Hotch grips her arm on the stairs as she heads for the conference room. It's not a painful grip, nor is it insistent, but the little tug he adds tells her that it most certainly isn't a request. So she follows him, weaves through the chaos of departing agents and cops.

She finds her fist clenching as the pass the doors, her body screaming to take off, to run. She wants to hunt Ian down the way she knows best. She wants the control of being the one in the hunt, not chasing him, playing his game. She can feel it, the way her mind automatically calculates the easiest way to get out of Quantico without drawing attention. Even trailing behind Hotch she knows it wouldn't be that hard.

Instead, she climbs the stairs to his office, lets him close the door and box her in.

It's the first time they've been alone since the kiss and her body responds. Her eyes want to flutter despite the mess of her brain. Her palms are pressed flat to the door. It's a fight not to reach out, just as much as it's a fight not to run. She hates the juxtaposition. She hates the idea that he's opened a proverbial door and now it's changing the way she wants to look at this case.

His eyes flash, either because he knows he has her or because he realizes just how close she'd been to slipping away.

"No."

She lets confusion rather than awareness race across her face. He isn't fooled.

"Whatever it is you're thinking about doing, no."
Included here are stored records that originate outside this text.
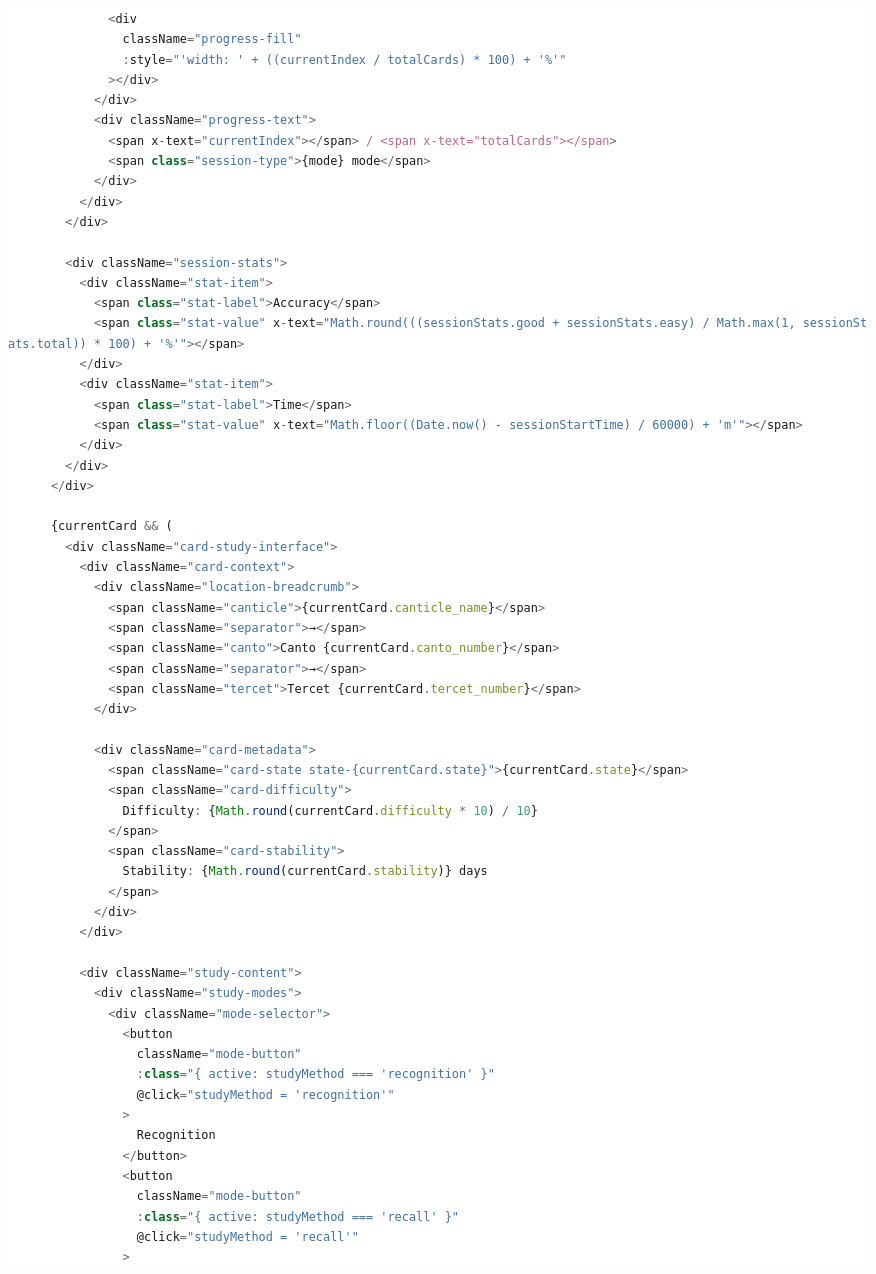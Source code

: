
 ```typescript
              <div 
                className="progress-fill"
                :style="'width: ' + ((currentIndex / totalCards) * 100) + '%'"
              ></div>
            </div>
            <div className="progress-text">
              <span x-text="currentIndex"></span> / <span x-text="totalCards"></span>
              <span class="session-type">{mode} mode</span>
            </div>
          </div>
        </div>

        <div className="session-stats">
          <div className="stat-item">
            <span class="stat-label">Accuracy</span>
            <span class="stat-value" x-text="Math.round(((sessionStats.good + sessionStats.easy) / Math.max(1, sessionStats.total)) * 100) + '%'"></span>
          </div>
          <div className="stat-item">
            <span class="stat-label">Time</span>
            <span class="stat-value" x-text="Math.floor((Date.now() - sessionStartTime) / 60000) + 'm'"></span>
          </div>
        </div>
      </div>

      {currentCard && (
        <div className="card-study-interface">
          <div className="card-context">
            <div className="location-breadcrumb">
              <span className="canticle">{currentCard.canticle_name}</span>
              <span className="separator">→</span>
              <span className="canto">Canto {currentCard.canto_number}</span>
              <span className="separator">→</span>
              <span className="tercet">Tercet {currentCard.tercet_number}</span>
            </div>
            
            <div className="card-metadata">
              <span className="card-state state-{currentCard.state}">{currentCard.state}</span>
              <span className="card-difficulty">
                Difficulty: {Math.round(currentCard.difficulty * 10) / 10}
              </span>
              <span className="card-stability">
                Stability: {Math.round(currentCard.stability)} days
              </span>
            </div>
          </div>

          <div className="study-content">
            <div className="study-modes">
              <div className="mode-selector">
                <button 
                  className="mode-button"
                  :class="{ active: studyMethod === 'recognition' }"
                  @click="studyMethod = 'recognition'"
                >
                  Recognition
                </button>
                <button 
                  className="mode-button"
                  :class="{ active: studyMethod === 'recall' }"
                  @click="studyMethod = 'recall'"
                >
```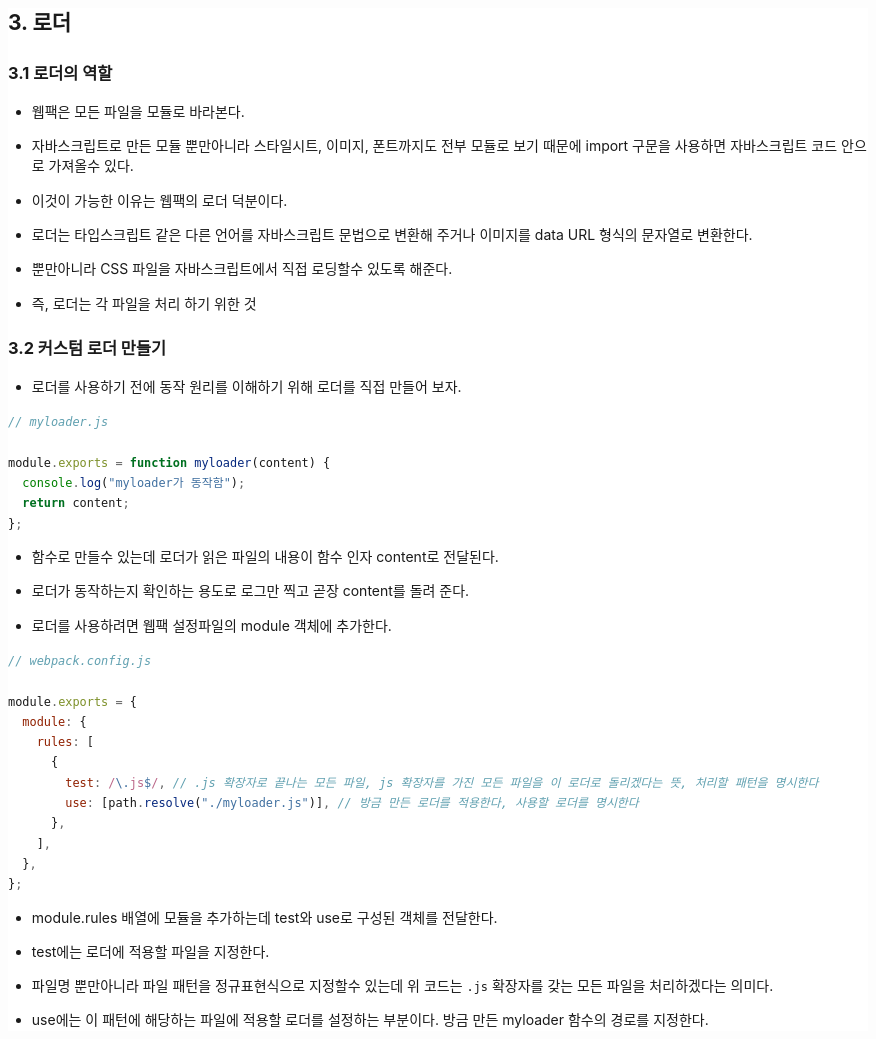 ## 3. 로더

### 3.1 로더의 역할

- 웹팩은 모든 파일을 모듈로 바라본다.

- 자바스크립트로 만든 모듈 뿐만아니라 스타일시트, 이미지, 폰트까지도 전부 모듈로 보기 때문에 import 구문을 사용하면 자바스크립트 코드 안으로 가져올수 있다.

- 이것이 가능한 이유는 웹팩의 로더 덕분이다.

- 로더는 타입스크립트 같은 다른 언어를 자바스크립트 문법으로 변환해 주거나 이미지를 data URL 형식의 문자열로 변환한다.

- 뿐만아니라 CSS 파일을 자바스크립트에서 직접 로딩할수 있도록 해준다.

- 즉, 로더는 각 파일을 처리 하기 위한 것

### 3.2 커스텀 로더 만들기

- 로더를 사용하기 전에 동작 원리를 이해하기 위해 로더를 직접 만들어 보자.

```js
// myloader.js

module.exports = function myloader(content) {
  console.log("myloader가 동작함");
  return content;
};
```

- 함수로 만들수 있는데 로더가 읽은 파일의 내용이 함수 인자 content로 전달된다.

- 로더가 동작하는지 확인하는 용도로 로그만 찍고 곧장 content를 돌려 준다.

- 로더를 사용하려면 웹팩 설정파일의 module 객체에 추가한다.

```js
// webpack.config.js

module.exports = {
  module: {
    rules: [
      {
        test: /\.js$/, // .js 확장자로 끝나는 모든 파일, js 확장자를 가진 모든 파일을 이 로더로 돌리겠다는 뜻, 처리할 패턴을 명시한다
        use: [path.resolve("./myloader.js")], // 방금 만든 로더를 적용한다, 사용할 로더를 명시한다
      },
    ],
  },
};
```

- module.rules 배열에 모듈을 추가하는데 test와 use로 구성된 객체를 전달한다.

- test에는 로더에 적용할 파일을 지정한다.

- 파일명 뿐만아니라 파일 패턴을 정규표현식으로 지정할수 있는데 위 코드는 `.js` 확장자를 갖는 모든 파일을 처리하겠다는 의미다.

- use에는 이 패턴에 해당하는 파일에 적용할 로더를 설정하는 부분이다. 방금 만든 myloader 함수의 경로를 지정한다.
She doesn't deflate or play the victim. The time for that has long passed. Now she needs to take control. "Waiting for him is useless."

She expects an argument if she's honest. She expects him to tell her that Ian is just like every other UNSUB they've ever faced. It's not even close to what happens. He steps back, minute, but enough that she feels it. It's a shocking bereft feeling as much as a relief.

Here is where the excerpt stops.